> _Task statement_
Reproduce the entries. Each one must match the original exactly.

> _Listed records_
· · · · · · ·

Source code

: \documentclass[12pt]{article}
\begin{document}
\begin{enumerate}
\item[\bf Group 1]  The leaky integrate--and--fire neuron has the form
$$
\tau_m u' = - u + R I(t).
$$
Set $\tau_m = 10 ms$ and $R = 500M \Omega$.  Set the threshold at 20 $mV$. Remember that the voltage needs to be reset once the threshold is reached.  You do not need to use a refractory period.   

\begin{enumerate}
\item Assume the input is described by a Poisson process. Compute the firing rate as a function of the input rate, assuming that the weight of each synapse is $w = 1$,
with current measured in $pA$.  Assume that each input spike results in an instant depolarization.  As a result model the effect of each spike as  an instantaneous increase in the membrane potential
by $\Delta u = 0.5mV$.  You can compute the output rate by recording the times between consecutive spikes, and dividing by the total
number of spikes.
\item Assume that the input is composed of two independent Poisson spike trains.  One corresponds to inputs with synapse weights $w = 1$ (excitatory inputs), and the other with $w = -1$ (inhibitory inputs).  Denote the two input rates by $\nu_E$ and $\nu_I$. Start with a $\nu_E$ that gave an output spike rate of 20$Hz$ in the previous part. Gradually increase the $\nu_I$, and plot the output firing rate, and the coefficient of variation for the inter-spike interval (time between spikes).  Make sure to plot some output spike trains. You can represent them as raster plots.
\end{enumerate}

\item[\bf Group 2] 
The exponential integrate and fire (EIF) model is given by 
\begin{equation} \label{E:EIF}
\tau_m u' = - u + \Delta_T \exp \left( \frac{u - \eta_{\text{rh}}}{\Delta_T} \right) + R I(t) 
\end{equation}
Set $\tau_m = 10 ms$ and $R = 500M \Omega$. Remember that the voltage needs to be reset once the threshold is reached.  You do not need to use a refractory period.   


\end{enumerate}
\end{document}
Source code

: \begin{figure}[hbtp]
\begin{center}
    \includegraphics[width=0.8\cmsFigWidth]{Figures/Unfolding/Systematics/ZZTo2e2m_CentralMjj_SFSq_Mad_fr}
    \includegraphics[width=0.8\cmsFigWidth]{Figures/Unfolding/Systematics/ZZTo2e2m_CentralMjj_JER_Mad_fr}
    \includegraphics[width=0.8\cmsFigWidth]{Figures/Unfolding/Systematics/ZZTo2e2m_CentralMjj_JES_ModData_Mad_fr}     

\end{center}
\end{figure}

· · · · · · ·

> _Worked solution_
Source code

: \documentclass[12pt]{article}
\begin{document}
\begin{enumerate}
\item[\bf Group 1]  The leaky integrate--and--fire neuron has the form
$$
\tau_m u' = - u + R I(t).
$$
Set $\tau_m = 10 ms$ and $R = 500M \Omega$.  Set the threshold at 20 $mV$. Remember that the voltage needs to be reset once the threshold is reached.  You do not need to use a refractory period.   

\begin{enumerate}
\item Assume the input is described by a Poisson process. Compute the firing rate as a function of the input rate, assuming that the weight of each synapse is $w = 1$,
with current measured in $pA$.  Assume that each input spike results in an instant depolarization.  As a result model the effect of each spike as  an instantaneous increase in the membrane potential
by $\Delta u = 0.5mV$.  You can compute the output rate by recording the times between consecutive spikes, and dividing by the total
number of spikes.
\item Assume that the input is composed of two independent Poisson spike trains.  One corresponds to inputs with synapse weights $w = 1$ (excitatory inputs), and the other with $w = -1$ (inhibitory inputs).  Denote the two input rates by $\nu_E$ and $\nu_I$. Start with a $\nu_E$ that gave an output spike rate of 20$Hz$ in the previous part. Gradually increase the $\nu_I$, and plot the output firing rate, and the coefficient of variation for the inter-spike interval (time between spikes).  Make sure to plot some output spike trains. You can represent them as raster plots.
\end{enumerate}

\item[\bf Group 2] 
The exponential integrate and fire (EIF) model is given by 
\begin{equation} \label{E:EIF}
\tau_m u' = - u + \Delta_T \exp \left( \frac{u - \eta_{\text{rh}}}{\Delta_T} \right) + R I(t) 
\end{equation}
Set $\tau_m = 10 ms$ and $R = 500M \Omega$. Remember that the voltage needs to be reset once the threshold is reached.  You do not need to use a refractory period.   


\end{enumerate}
\end{document}
Source code

: \begin{figure}[hbtp]
\begin{center}
    \includegraphics[width=0.8\cmsFigWidth]{Figures/Unfolding/Systematics/ZZTo2e2m_CentralMjj_SFSq_Mad_fr}
    \includegraphics[width=0.8\cmsFigWidth]{Figures/Unfolding/Systematics/ZZTo2e2m_CentralMjj_JER_Mad_fr}
    \includegraphics[width=0.8\cmsFigWidth]{Figures/Unfolding/Systematics/ZZTo2e2m_CentralMjj_JES_ModData_Mad_fr}     

\end{center}
\end{figure}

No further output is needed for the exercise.